FILE – President Joe Biden speaks in the East Room of the White House, March 27, 2023, in Washington. Biden is kicking off his second Summit for Democracy on Wednesday by announcing plans for the United States to spend up to $690 million on democracy renewal around the globe. (AP Photo/Alex Brandon, File)

We are a nation of second chances. We believe people are not defined by their mistakes, but are capable of changing and learning from past mistakes. This is true both for the most powerless among us and the most powerful among us, including the president.

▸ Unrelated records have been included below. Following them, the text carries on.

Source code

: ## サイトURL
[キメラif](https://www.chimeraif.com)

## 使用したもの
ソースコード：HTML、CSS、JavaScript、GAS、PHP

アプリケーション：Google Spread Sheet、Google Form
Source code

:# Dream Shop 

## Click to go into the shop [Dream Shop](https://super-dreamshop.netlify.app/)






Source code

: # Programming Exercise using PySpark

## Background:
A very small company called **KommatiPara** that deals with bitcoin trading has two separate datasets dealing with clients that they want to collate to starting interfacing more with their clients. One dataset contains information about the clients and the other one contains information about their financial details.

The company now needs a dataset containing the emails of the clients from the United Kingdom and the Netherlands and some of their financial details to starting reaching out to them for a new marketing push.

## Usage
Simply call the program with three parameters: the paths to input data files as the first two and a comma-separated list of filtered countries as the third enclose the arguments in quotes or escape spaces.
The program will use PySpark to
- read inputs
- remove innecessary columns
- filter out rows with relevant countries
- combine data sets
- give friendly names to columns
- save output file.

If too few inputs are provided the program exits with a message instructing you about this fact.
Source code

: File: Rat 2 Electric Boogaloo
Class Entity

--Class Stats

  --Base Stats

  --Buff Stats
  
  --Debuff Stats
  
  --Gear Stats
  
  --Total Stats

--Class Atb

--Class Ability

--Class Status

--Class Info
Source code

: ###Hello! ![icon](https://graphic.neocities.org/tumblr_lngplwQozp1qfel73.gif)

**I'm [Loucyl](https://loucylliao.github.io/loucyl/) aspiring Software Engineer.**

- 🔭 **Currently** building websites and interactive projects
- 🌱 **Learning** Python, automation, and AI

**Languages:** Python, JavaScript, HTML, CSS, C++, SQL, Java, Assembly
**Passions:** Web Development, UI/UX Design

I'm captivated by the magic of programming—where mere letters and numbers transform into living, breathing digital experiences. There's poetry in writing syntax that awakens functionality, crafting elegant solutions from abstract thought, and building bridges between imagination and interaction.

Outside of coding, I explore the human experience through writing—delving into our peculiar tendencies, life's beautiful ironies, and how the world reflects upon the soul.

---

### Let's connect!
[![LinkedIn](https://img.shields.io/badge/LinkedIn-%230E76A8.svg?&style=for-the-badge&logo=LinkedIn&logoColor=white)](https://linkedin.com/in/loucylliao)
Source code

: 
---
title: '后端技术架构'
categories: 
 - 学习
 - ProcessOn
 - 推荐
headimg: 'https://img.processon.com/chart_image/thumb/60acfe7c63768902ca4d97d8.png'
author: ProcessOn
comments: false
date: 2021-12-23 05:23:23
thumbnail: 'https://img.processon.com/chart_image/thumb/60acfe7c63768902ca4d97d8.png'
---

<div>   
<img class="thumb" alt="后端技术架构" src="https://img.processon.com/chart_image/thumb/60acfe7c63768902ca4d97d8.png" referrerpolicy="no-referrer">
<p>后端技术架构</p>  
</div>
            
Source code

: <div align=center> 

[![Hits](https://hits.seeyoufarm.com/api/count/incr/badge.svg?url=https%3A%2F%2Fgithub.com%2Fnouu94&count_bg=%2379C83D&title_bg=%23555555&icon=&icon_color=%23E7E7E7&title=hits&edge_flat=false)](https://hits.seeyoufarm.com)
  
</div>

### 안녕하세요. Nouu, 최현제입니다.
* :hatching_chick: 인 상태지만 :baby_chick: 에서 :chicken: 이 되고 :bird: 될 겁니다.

As the president, Joe Biden has the power to give people second chances through executive clemency — allowing him to release people from prison and to pardon those who’ve been convicted of a crime. In turn, the president has the opportunity for his own second chance. 

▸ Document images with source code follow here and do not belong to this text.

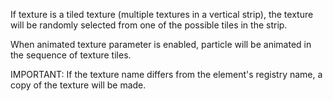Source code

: If texture is a tiled texture (multiple textures in a vertical strip),
the texture will be randomly selected from one of the possible tiles in the strip.

When animated texture parameter is enabled, particle will be animated
in the sequence of texture tiles.

IMPORTANT: If the texture name differs from the element's registry name, a copy of the texture will be made.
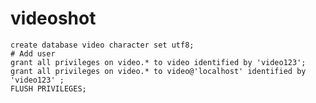 videoshot
=========


    create database video character set utf8;
    # Add user
    grant all privileges on video.* to video identified by 'video123';
    grant all privileges on video.* to video@'localhost' identified by 'video123' ;
    FLUSH PRIVILEGES;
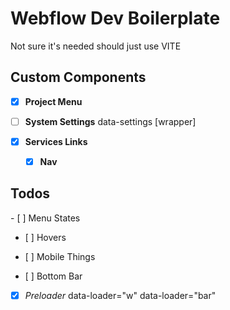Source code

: # Webflow Dev Boilerplate

Not sure it's needed should just use VITE

## Custom Components

- [x] **Project Menu**

- [ ] **System Settings**
      data-settings [wrapper]

- [x] **Services Links**

  - [x] **Nav**

## Todos

- [ ] Menu States

- [ ] Hovers

- [ ] Mobile Things

- [ ] Bottom Bar

- [x] _Preloader_
      data-loader="w"
      data-loader="bar"
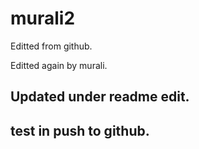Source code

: # murali2

Editted from github.


Editted again by murali.


Updated under readme edit.
------------------------------------
test in push to github.
---------------------------------
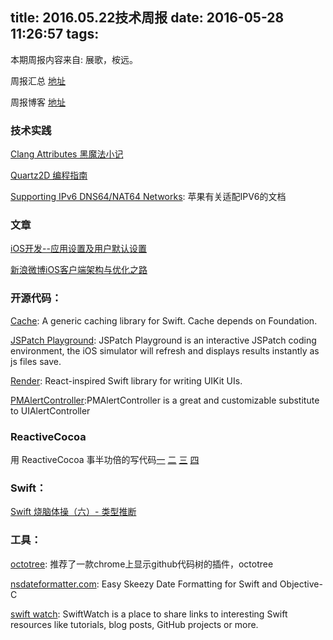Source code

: title: 2016.05.22技术周报
date: 2016-05-28 11:26:57
tags:
---

本期周报内容来自: 展歌，桉远。

周报汇总 [地址](https://github.com/BaiduHiDeviOS/iOS-Tech-Weekly)

周报博客 [地址](http://baiduhidevios.github.io/)

### 技术实践

[Clang Attributes 黑魔法小记](http://blog.sunnyxx.com/2016/05/14/clang-attributes/)

[Quartz2D 编程指南](http://xuyafei.cn/post/cocoatouch/quartz2d-bian-cheng-zhi-nan-gai-lan-tu-xing-shang-xia-wen-lu-jing-yan-se-yu-yan-se-kong-jian)

[Supporting IPv6 DNS64/NAT64 Networks](https://developer.apple.com/library/mac/documentation/NetworkingInternetWeb/Conceptual/NetworkingOverview/UnderstandingandPreparingfortheIPv6Transition/UnderstandingandPreparingfortheIPv6Transition.html#//apple_ref/doc/uid/TP40010220-CH213-SW1): 苹果有关适配IPV6的文档

### 文章
[iOS开发--应用设置及用户默认设置](http://www.cnblogs.com/azuo/p/5090718.html?utm_source=tuicool&utm_medium=referral)

[新浪微博iOS客户端架构与优化之路](http://mp.weixin.qq.com/s?__biz=MzA3ODg4MDk0Ng==&mid=2651112273&idx=1&sn=893a66a04e541a99b7bc4d7cf227e2f7#rd)

### 开源代码：

[Cache](https://github.com/soffes/Cache): A generic caching library for Swift. Cache depends on Foundation.

[JSPatch Playground](https://github.com/bang590/JSPatch/tree/master/Demo/iOSPlayground): JSPatch Playground is an interactive JSPatch coding environment, the iOS simulator will refresh and displays results instantly as js files save.

[Render](https://github.com/alexdrone/Render): React-inspired Swift library for writing UIKit UIs.

[PMAlertController](https://github.com/Codeido/PMAlertController):PMAlertController is a great and customizable substitute to UIAlertController


### ReactiveCocoa
用 ReactiveCocoa 事半功倍的写代码[一](http://fengjian0106.github.io/2016/04/17/The-Power-Of-Composition-In-FRP-Part-1/) [二](http://fengjian0106.github.io/2016/04/26/The-Power-Of-Composition-In-FRP-Part-2/) [三](http://fengjian0106.github.io/2016/04/28/The-Power-Of-Composition-In-FRP-Part-3/) [四](http://fengjian0106.github.io/2016/05/03/The-Power-Of-Composition-In-FRP-Part-4/)

### Swift：

[Swift 烧脑体操（六）- 类型推断](http://blog.devtang.com/2016/05/22/swift-gym-6-type-infer/)

### 工具：

[octotree](https://chrome.google.com/webstore/detail/octotree/bkhaagjahfmjljalopjnoealnfndnagc/related?utm_source=chrome-ntp-icon): 推荐了一款chrome上显示github代码树的插件，octotree

[nsdateformatter.com](http://nsdateformatter.com/): Easy Skeezy Date Formatting for Swift and Objective-C

[swift watch](http://swiftwatch.net/): SwiftWatch is a place to share links to interesting Swift resources like tutorials, blog posts, GitHub projects or more.
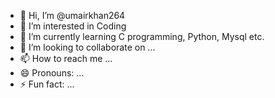 - 👋 Hi, I’m @umairkhan264
- 👀 I’m interested in Coding 
- 🌱 I’m currently learning C programming, Python, Mysql etc.
- 💞️ I’m looking to collaborate on ...
- 📫 How to reach me ...
- 😄 Pronouns: ...
- ⚡ Fun fact: ...

<!---
umairkhan264/umairkhan264 is a ✨ special ✨ repository because its `README.md` (this file) appears on your GitHub profile.
You can click the Preview link to take a look at your changes.
--->
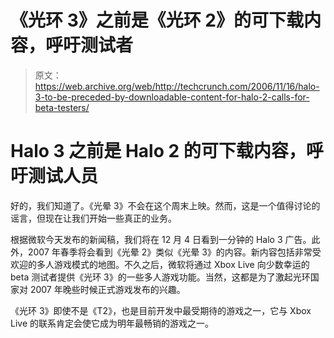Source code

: # 《光环 3》之前是《光环 2》的可下载内容，呼吁测试者

> 原文：<https://web.archive.org/web/http://techcrunch.com/2006/11/16/halo-3-to-be-preceded-by-downloadable-content-for-halo-2-calls-for-beta-testers/>

# Halo 3 之前是 Halo 2 的可下载内容，呼吁测试人员

好的，我们知道了。《光晕 3》不会在这个周末上映。然而，这是一个值得讨论的谣言，但现在让我们开始一些真正的业务。

根据微软今天发布的新闻稿，我们将在 12 月 4 日看到一分钟的 Halo 3 广告。此外，2007 年春季将会看到《光晕 2》类似《光晕 3》的内容。新内容包括非常受欢迎的多人游戏模式的地图。不久之后，微软将通过 Xbox Live 向少数幸运的 beta 测试者提供《光环 3》的一些多人游戏功能。当然，这都是为了激起光环国家对 2007 年晚些时候正式游戏发布的兴趣。

《光环 3》即使不是《T2》，也是目前开发中最受期待的游戏之一，它与 Xbox Live 的联系肯定会使它成为明年最畅销的游戏之一。
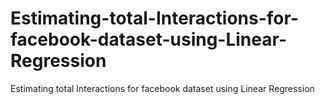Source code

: # Estimating-total-Interactions-for-facebook-dataset-using-Linear-Regression
Estimating total Interactions for facebook dataset using Linear Regression
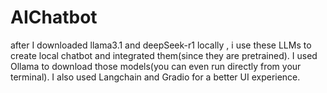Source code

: # AIChatbot
after I downloaded llama3.1 and deepSeek-r1 locally , i use these LLMs to create local chatbot and integrated them(since they are pretrained). I used Ollama to download those models(you can even run directly from your terminal). I also used Langchain and Gradio  for a better UI experience.
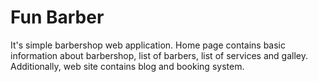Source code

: # Fun Barber

It's simple barbershop web application. Home page contains basic information
about barbershop, list of barbers, list of services and galley. Additionally,
web site contains blog and booking system.
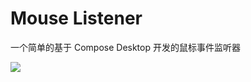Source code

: # Mouse Listener
一个简单的基于 Compose Desktop 开发的鼠标事件监听器

![](http://oss.jankinwu.com/img/Snipaste_2024-03-18_01-08-53.png)
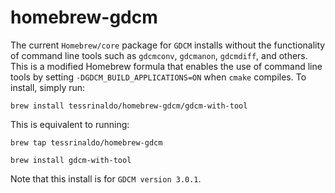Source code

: # homebrew-gdcm
The current `Homebrew/core` package for `GDCM` installs without the functionality 
of command line tools such as `gdcmconv`, `gdcmanon`, `gdcmdiff`, and others. This is a modified 
Homebrew formula that enables the use of command line tools by setting 
`-DGDCM_BUILD_APPLICATIONS=ON` when `cmake` compiles. To 
install, simply run:

`brew install tessrinaldo/homebrew-gdcm/gdcm-with-tool`

This is equivalent to running:

`brew tap tessrinaldo/homebrew-gdcm`

`brew install gdcm-with-tool`

Note that this install is for `GDCM version 3.0.1`.


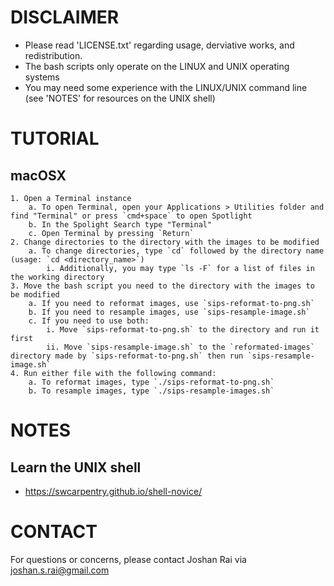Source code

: # DISCLAIMER

- Please read 'LICENSE.txt' regarding usage, derviative works, and redistribution.
- The bash scripts only operate on the LINUX and UNIX operating systems
- You may need some experience with the LINUX/UNIX command line (see 'NOTES' for resources on the UNIX shell)

# TUTORIAL
## macOSX
	1. Open a Terminal instance
		a. To open Terminal, open your Applications > Utilities folder and find "Terminal" or press `cmd+space` to open Spotlight
		b. In the Spolight Search type "Terminal"
		c. Open Terminal by pressing `Return`
	2. Change directories to the directory with the images to be modified
		a. To change directories, type `cd` followed by the directory name (usage: `cd <directory_name>`)
			i. Additionally, you may type `ls -F` for a list of files in the working directory
	3. Move the bash script you need to the directory with the images to be modified
		a. If you need to reformat images, use `sips-reformat-to-png.sh`
		b. If you need to resample images, use `sips-resample-image.sh`
		c. If you need to use both:
			i. Move `sips-reformat-to-png.sh` to the directory and run it first
			ii. Move `sips-resample-image.sh` to the `reformated-images` directory made by `sips-reformat-to-png.sh` then run `sips-resample-image.sh`
	4. Run either file with the following command:
		a. To reformat images, type `./sips-reformat-to-png.sh`
		b. To resample images, type `./sips-resample-images.sh`

# NOTES
## Learn the UNIX shell
- https://swcarpentry.github.io/shell-novice/

# CONTACT

For questions or concerns, please contact Joshan Rai via [joshan.s.rai@gmail.com](mailto:joshan.s.rai@gmail.com)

When Biden was Delaware’s senator, he helped author the bipartisan bill that established the crack cocaine and powder cocaine sentencing disparity — one of the most intractable, punitive and overtly racist policies to come out of the War on Drugs.

The 1986 Anti-Drug Abuse Act infamously treated small amounts of crack with the same severity as large amounts of powder cocaine. To put it into numbers, a person convicted of possessing 5 grams of crack — the weight of a nickel — faced a sentence similar to a person convicted of possessing 500 grams of powder cocaine — approximately the weight of a 350-page hardcover book. These drugs are chemically identical — the disparity based on science fiction and panic has driven enormous racial disparities and ruined thousands of lives. 

Kimberly McDowell’s story is just one example of how these sentencing policies devastated families and communities — a story we highlighted in a 2006 report about the devastating impact of the 100:1 disparity. 

A relative of Kimberly’s friend testified that Kimberly and 18 others were part of a crack cocaine drug conspiracy in order to reduce his own sentence. After being threatened with a lengthier sentence, Kimberly took a plea deal. She knew what her friends were doing, but was not a participant. She did not know she would be held accountable for the sale of 80 grams of crack. Kimberly was sentenced to 10.5 years, a fraction of the time she likely would have received for powder cocaine. Unable to find a family member to take care of her two children, they went to live with her friend. Kimberly sent the 23 cents per hour she earned from her prison job to support her kids.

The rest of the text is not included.